Dr. Schiller, along with colleagues from the University of Basel and the University of Bern in Switzerland, identified for the first time the subconscious process we use to process social data such as likability or antipathy, and the order in which it does so.

As they explained in the latest edition of the journal Proceedings of the National Academy of Sciences, they used the Implicit Association Test (IAT), a psychological exam which measures the strength of a person’s automatic association between concepts and attributes in memory to gague reactions to ideas, phrases, or cultural trappings.

For example, they administered the IAT to a group of soccer fans, measuring their brain waves using an electroencephalogram as they responded to concepts like “love” or “death” in relation to both the names of the players on their favorite sports teams and those on the opposing squad.

Study of ‘microstates’ could lead to new treatments for social, mental disorders

The goal of the experiment was to study the individual steps used to process information and the duration it took to make subconscious social assessments. They accomplished this by analyzing a series of short phases or “microstates,” during which a neuronal network in the brain is activated to carry out a specific processing step.

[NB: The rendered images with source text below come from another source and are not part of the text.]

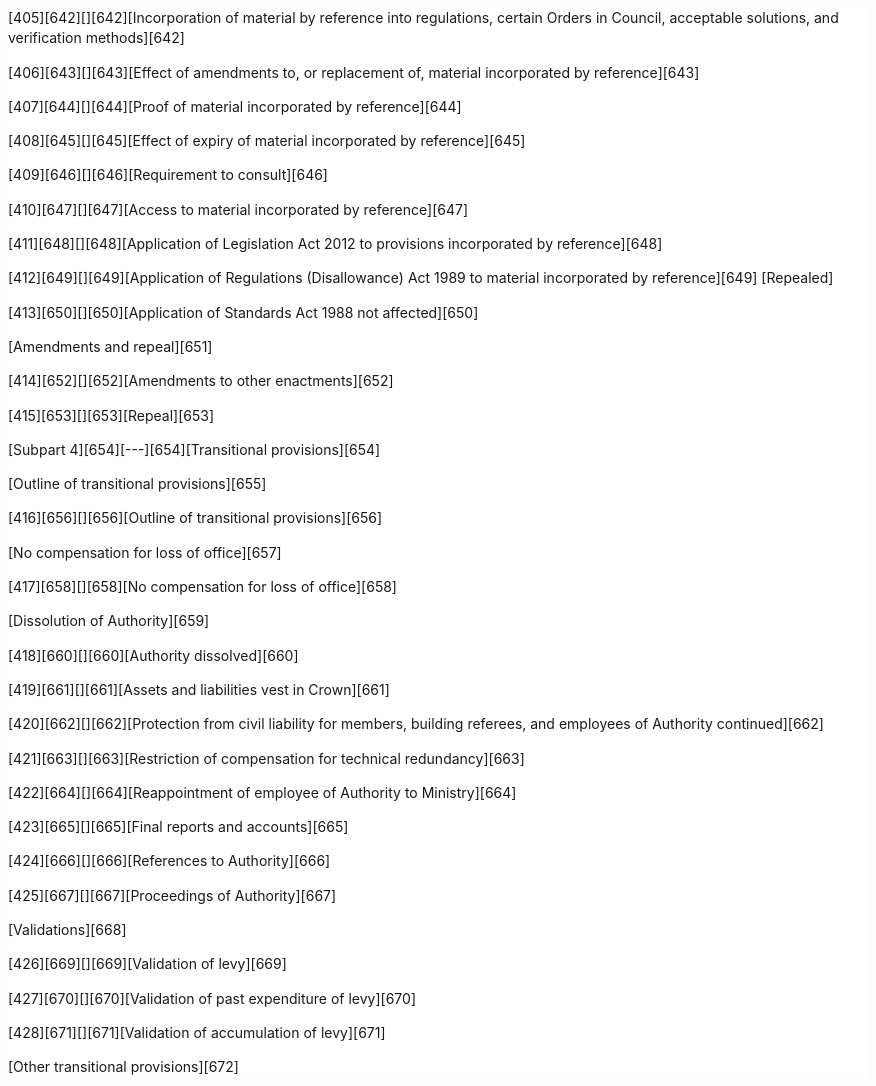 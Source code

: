 [405][642][][642][Incorporation of material by reference into regulations, certain Orders in Council, acceptable solutions, and verification methods][642]

[406][643][][643][Effect of amendments to, or replacement of, material incorporated by reference][643]

[407][644][][644][Proof of material incorporated by reference][644]

[408][645][][645][Effect of expiry of material incorporated by reference][645]

[409][646][][646][Requirement to consult][646]

[410][647][][647][Access to material incorporated by reference][647]

[411][648][][648][Application of Legislation Act 2012 to provisions incorporated by reference][648]

[412][649][][649][Application of Regulations (Disallowance) Act 1989 to material incorporated by reference][649] \[Repealed\]

[413][650][][650][Application of Standards Act 1988 not affected][650]

[Amendments and repeal][651]

[414][652][][652][Amendments to other enactments][652]

[415][653][][653][Repeal][653]

[Subpart 4][654][---][654][Transitional provisions][654]

[Outline of transitional provisions][655]

[416][656][][656][Outline of transitional provisions][656]

[No compensation for loss of office][657]

[417][658][][658][No compensation for loss of office][658]

[Dissolution of Authority][659]

[418][660][][660][Authority dissolved][660]

[419][661][][661][Assets and liabilities vest in Crown][661]

[420][662][][662][Protection from civil liability for members, building referees, and employees of Authority continued][662]

[421][663][][663][Restriction of compensation for technical redundancy][663]

[422][664][][664][Reappointment of employee of Authority to Ministry][664]

[423][665][][665][Final reports and accounts][665]

[424][666][][666][References to Authority][666]

[425][667][][667][Proceedings of Authority][667]

[Validations][668]

[426][669][][669][Validation of levy][669]

[427][670][][670][Validation of past expenditure of levy][670]

[428][671][][671][Validation of accumulation of levy][671]

[Other transitional provisions][672]
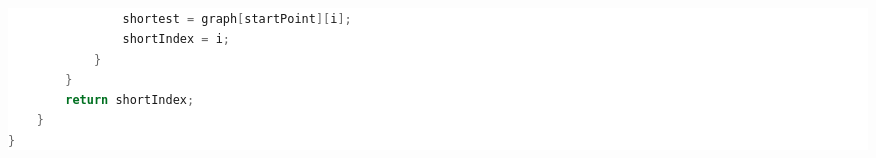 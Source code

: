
 ```JAVA
                shortest = graph[startPoint][i];
                shortIndex = i;
            }
        }
        return shortIndex;
    }
}
```
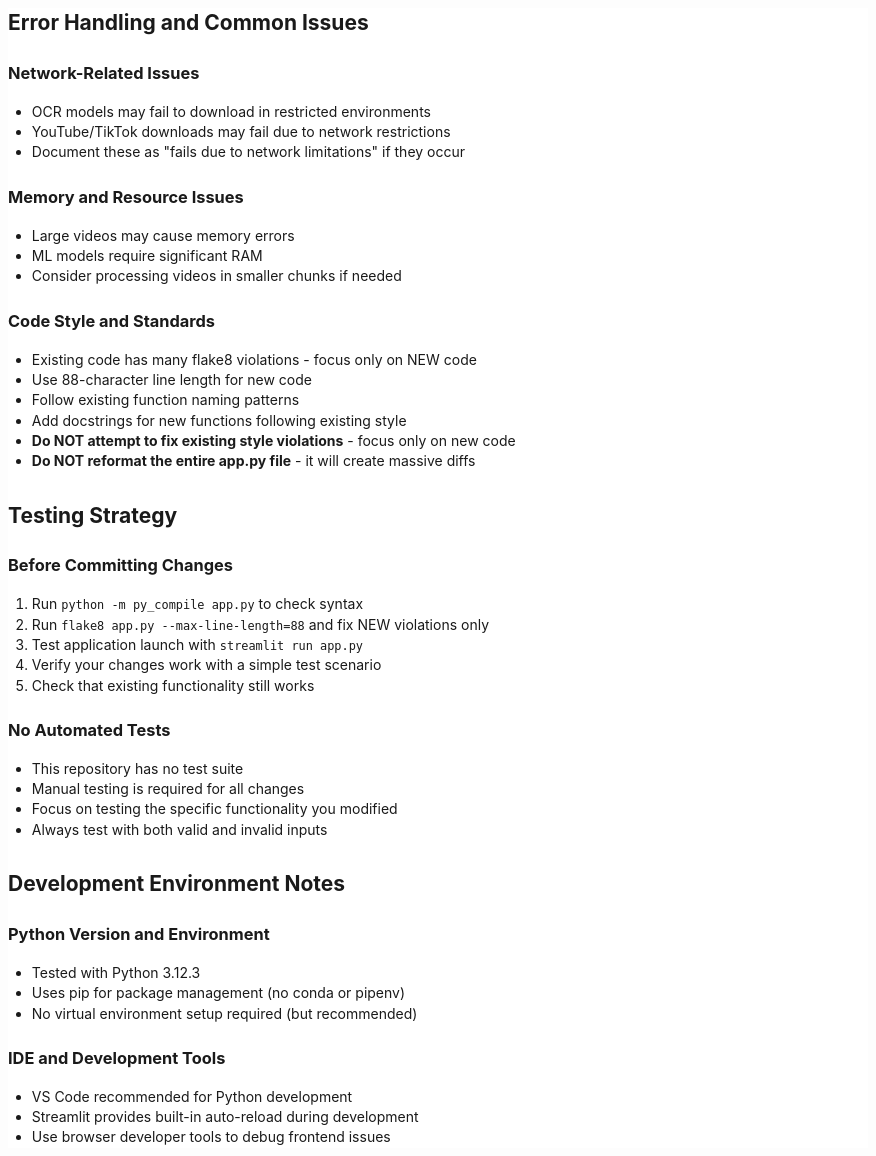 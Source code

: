 ## Error Handling and Common Issues

### Network-Related Issues
- OCR models may fail to download in restricted environments
- YouTube/TikTok downloads may fail due to network restrictions
- Document these as "fails due to network limitations" if they occur

### Memory and Resource Issues
- Large videos may cause memory errors
- ML models require significant RAM
- Consider processing videos in smaller chunks if needed

### Code Style and Standards
- Existing code has many flake8 violations - focus only on NEW code
- Use 88-character line length for new code
- Follow existing function naming patterns
- Add docstrings for new functions following existing style
- **Do NOT attempt to fix existing style violations** - focus only on new code
- **Do NOT reformat the entire app.py file** - it will create massive diffs

## Testing Strategy

### Before Committing Changes
1. Run `python -m py_compile app.py` to check syntax
2. Run `flake8 app.py --max-line-length=88` and fix NEW violations only
3. Test application launch with `streamlit run app.py`
4. Verify your changes work with a simple test scenario
5. Check that existing functionality still works

### No Automated Tests
- This repository has no test suite
- Manual testing is required for all changes
- Focus on testing the specific functionality you modified
- Always test with both valid and invalid inputs

## Development Environment Notes

### Python Version and Environment
- Tested with Python 3.12.3
- Uses pip for package management (no conda or pipenv)
- No virtual environment setup required (but recommended)

### IDE and Development Tools
- VS Code recommended for Python development
- Streamlit provides built-in auto-reload during development
- Use browser developer tools to debug frontend issues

Previous research had already determined that reaction times in the IAT were longer when men and women associate foreign groups with positive characteristics. The new study takes things a step further by revealing that the increased reaction time is not the result of additional processing steps. Rather, it is the result of some of the individual steps taking longer to complete.

“This study demonstrates the potential of modern electrical neuroimaging in helping to better understand the origin and time course of socially relevant processes in the human brain,” Schiller explained in a statement. He and his colleagues are currently evaluating the degree to which this discovery could be used to diagnose and treat social deficiencies or other mental issues.

“Superior to other approaches, the microstate approach allowed us to identify and time the entire chain of mental processes as they unfolded during the IAT,” the authors wrote in their new PNAS paper, adding that the findings indicate that “reaction time differences are due to quantitative and not qualitative differences in the underlying mental processes.”